Carossello e Ausstieg são filmes de bolso, trabalhados com o argumentista Pedro Bastos, que obedecem a premissas. Há um trabalho com a imagem e a palavra. Estabelece-se como regras o uso de um só plano e a narração através de uma personagem. Os filmes partem de uma imagem registada sem a pretensão de transformar em filme. Só ao rever as imagens captadas surge a necessidade de construir uma narrativa.

O conceito de filme de bolso tem que ver apenas com a produção ou também com a forma como os filmes são recebidos? São filmes a pensar em telemóveis e tablets? 
Não necessariamente. O conceito originário de filme de bolso é do meu amigo Paulo Abreu, que tem há alguns anos umas séries chamadas pocket movies, numa lógica de produção reduzida, mas sem as mesmas premissas. A ideia tem a ver com a contenção na estrutura de produção e não com o seu visionamento. O filme foi feito a pensar na sala de cinema.

Temos falado em cinema experimental, mas contudo o seu filme não é abstrato, há uma personagem concreta que nos fala da sua vida... 
A narrativa não é de todo experimental. Até é bastante linear. A experiência está no processo e no artefacto. Mas a barreira entre a ficção convencional e o experimental, em geral, é cada vez mais ténue, vai-se quebrando.

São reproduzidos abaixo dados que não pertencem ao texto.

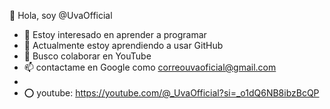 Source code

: 👋 Hola, soy @UvaOfficial
- 👀 Estoy interesado en aprender a programar
- 🌱 Actualmente estoy aprendiendo a usar GitHub
- 💞️ Busco colaborar en YouTube
- 📫 contactame en Google como correouvaoficial@gmail.com
- 
- ⭕ youtube: https://youtube.com/@_UvaOfficial?si=_o1dQ6NB8ibzBcQP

Optou por estes filmes de bolso por uma questão estética ou por necessidade financeira, devido à falta de financiamento?
É um conjunto de fatores. Comecei a fazer estes filmes de bolso em 2010, porque era a única forma de satisfazer o meu desejo de realizar, na ausência de uma estrutura que me apoiasse. Mais tarde acabei por contar com o Bando à Parte e o Rodrigo Areias. E a verdade é que essa estrutura existe porque já foi financiada.

Por que motivo o filme é falado em italiano?
A imagem do carrossel foi filmada na Praça da República, em Florença. Só mais tarde, ao ver esse plano, tive a ideia de filmar uma narrativa. O Ausstieg foi filmado em Berlim e é falado em alemão. Um dos desafios destes filmes de bolso é tentar construir uma personagem dando uma visão sobre a cultura do país em causa.

Que perspetivas se abrem com este prémio? 
Dado o seu caráter experimental, surpreendeu-me logo á partida que o filme fosse selecionado para a Competição Nacional. Por isso, o prémio foi uma grande surpresa. Vai permitir que este e os próximos filmes tenham mais visibilidade. O meu próximo projeto não é um filme de bolso, mas uma curta-metragem, com os meios normais de produção, que recebeu apoio do ICA em 2011.

Destaque : A barreira entre a ficção convencional e o experimental, em geral, é cada vez mais ténue, vai-se quebrando.